◆ WHAT THIS TASK INVOLVES:
A single number is required: how many lines in the data below contain "enforces".

[Stored data entries]
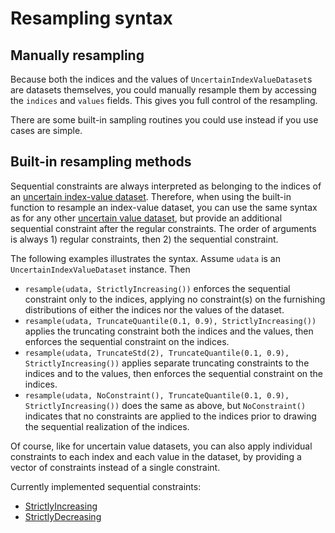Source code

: 
# Resampling syntax

## Manually resampling 
Because both the indices and the values of `UncertainIndexValueDataset`s are 
datasets themselves, you could manually resample them by accessing the `indices` and 
`values` fields. This gives you full control of the resampling. 

There are some built-in sampling routines you could use instead if you use cases are simple.

## Built-in resampling methods 
Sequential constraints are always interpreted as belonging to the indices of an 
[uncertain index-value dataset](../../uncertain_datasets/uncertain_indexvalue_dataset.md). 
Therefore, when using the built-in function to resample an index-value dataset, you can use 
the same syntax as for any other 
[uncertain value dataset](../../uncertain_datasets/uncertain_value_dataset.md),
but provide an additional sequential constraint after the regular constraints. The 
order of arguments is always 1) regular constraints, then 2) the sequential constraint.

The following examples illustrates the syntax. Assume `udata` is an 
`UncertainIndexValueDataset` instance. Then

- `resample(udata, StrictlyIncreasing())` enforces the sequential constraint only to the 
    indices, applying no constraint(s) on the furnishing distributions of either the 
    indices nor the values of the dataset.
- `resample(udata, TruncateQuantile(0.1, 0.9), StrictlyIncreasing())` applies the truncating 
    constraint both the indices and the values, then enforces the sequential constraint 
    on the indices. 
- `resample(udata, TruncateStd(2), TruncateQuantile(0.1, 0.9), StrictlyIncreasing())` 
    applies separate truncating constraints to the indices and to the values, then 
    enforces the sequential constraint on the indices. 
- `resample(udata, NoConstraint(), TruncateQuantile(0.1, 0.9), StrictlyIncreasing())` does 
    the same as above, but `NoConstraint()` indicates that no constraints are applied to 
    the indices prior to drawing the sequential realization of the indices. 

Of course, like for uncertain value datasets, you can also apply individual constraints to 
each index and each value in the dataset, by providing a vector of constraints instead 
of a single constraint.


Currently implemented sequential constraints: 

- [StrictlyIncreasing](strictly_increasing.md) 
- [StrictlyDecreasing](strictly_decreasing.md)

◆ TASK RESPONSE:
3